Güldağ: Dünya petrol tüketiminin de yüzde 20'si. Fakat Hürmüz kapanırsa petrol fiyatı 100 doları aşar savı gerçekleşmedi.
Ağaoğlu: Şimdilik, İran, Hürmüz'ü kalıcı olarak kapatacak büyük bir askerî harekâta kalkışmayacak beklentisi ana senaryo. O yüzden petrol bunca füzeye rağmen 75 dolarlarda. Yoksa 90 milyon varillik günlük petrol üretimi olduğunu düşünürsek bunun yüzde 30'unun durması demek, çok ama çok ciddi bir problem. Fiyat 150 dolarda mı durur 200'de mi kestirmek çok zor.
Güldağ: Petrol fiyatlarındaki artış sürer ve de kalıcı olursa cari açığımıza ilave baskı yaratacak. Sadece yüzde 30-35 büyüyebilecek enerji faturası açısından değil. Turizmi ve havacılığı olumsuz etkileme olasılığı yüksek. Kamu harcamaları, savunma başta artacak. Bölgeye yakınlığımız ve de 'bundan sonra hedef önce Türkiye sonra Çin' spekülasyonları risk primimizi artırabilir. Petrolle birlikte doğal gaz fiyatları da yükselir. Üretim maliyetleri artar. Bu da mal ve hizmetlerin satış fiyatlarını artıracaktır.
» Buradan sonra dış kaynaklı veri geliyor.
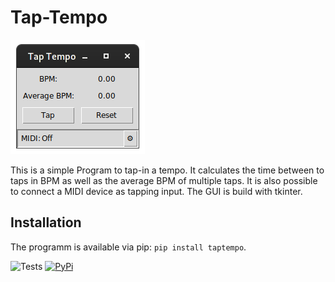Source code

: # Tap-Tempo

![Screenshot of the GUI](./screenshot.png)

This is a simple Program to tap-in a tempo.  It calculates the time
between to taps in BPM as well as the average BPM of multiple taps.
It is also possible to connect a MIDI device as tapping input.  The
GUI is build with tkinter.

## Installation

The programm is available via pip: ``pip install taptempo``.

![Tests](https://github.com/blurks/taptempo/actions/workflows/tests.yml/badge.svg)
[![PyPi](https://img.shields.io/pypi/v/taptempo)](https://pypi.org/project/taptempo/)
Zaten zor giden enflasyonla mücadeleyi de ekonomiyi de olumsuz etkiler.
Ağaoğlu: Aynen. İşin içine doğrudan girmesek dahi, petrol ve muhtemel diğer emtia fiyatları üzerinden bize yansır. Kurlar üzerinde de bir baskı oluşacaktır. Bugün değil, yarın değil belki ama öbür gün mutlaka etkilerini görürüz. Kritik soru: ABD'nin çatışmalarda bizzat devreye girip girmeyeceği. Bölgeye en yakın NATO müttefiki Türkiye...
Güldağ: Malatya Kürecik'teki radarı 'devreden çıkar' talebi gelir komşudan. İşi İran'ı gözetlemek .
Ağaoğlu: NATO üyeliği gereği ABD'nin safında yer almak zorundayız. Ama İsrail'e de tepki var. Türkiye zor durumda kalır.
Güldağ: Mahfi Eğilmez hocam bu kaotik durumda "sigorta amaçlı altın bulundurun" diyor...
Ağaoğlu: Benzer yaklaşımların öne çıkacağı bir süreçteyiz. Altının 3.500 seviyesindeki bir önceki zirvesini kırıp 3.550’ye kadar gitmesine yol açabilir. 3.550’nin üstüne çıkıldığı takdirde 4.000 dolara gidilir. Bu hafta kritik. Şu anda yeni yüksekler görüldü ama yeni zirve görülmedi.
Güldağ: Mevduat faizi yüksek kalır bu durumda. Merkez Bankası, perşembe günü PPK'da faiz indirimini 'biraz gidişatı görelim' diyerek 24 Temmuz'a bırakabilir.
Ağaoğlu: Ben 19'unda bir indirim beklemiyorum zaten. TCMB, İran-İsrail geriliminin savaşa dönüştüğü ortamda, kur tarafında gereksiz birtakım beklentilere yol açmamak adına faizlerde bir değişiklik yapmayacaktır.
Güldağ: Repo ihalelerini izlemek lazım. Geçen hafta 100'er milyar liralık iki ihale yapıldı. Bu hafta da ağırlıklı fonlamayı haftalık 46'ya çekmek için repo ihalelerine devam ederse...
Ağaoğlu: Hiç zannetmiyorum.
Güldağ: İndirim ihtimali zayıfladı, doğru. Ama tamamen rafa da kalkmadı. Hem Cumhurbaşkanı Yardımcısı Yılmaz hem de Bakan Şimşek yıl sonunda enflasyon 20'li rakamlarda olacak iddiasında... Öyleyse?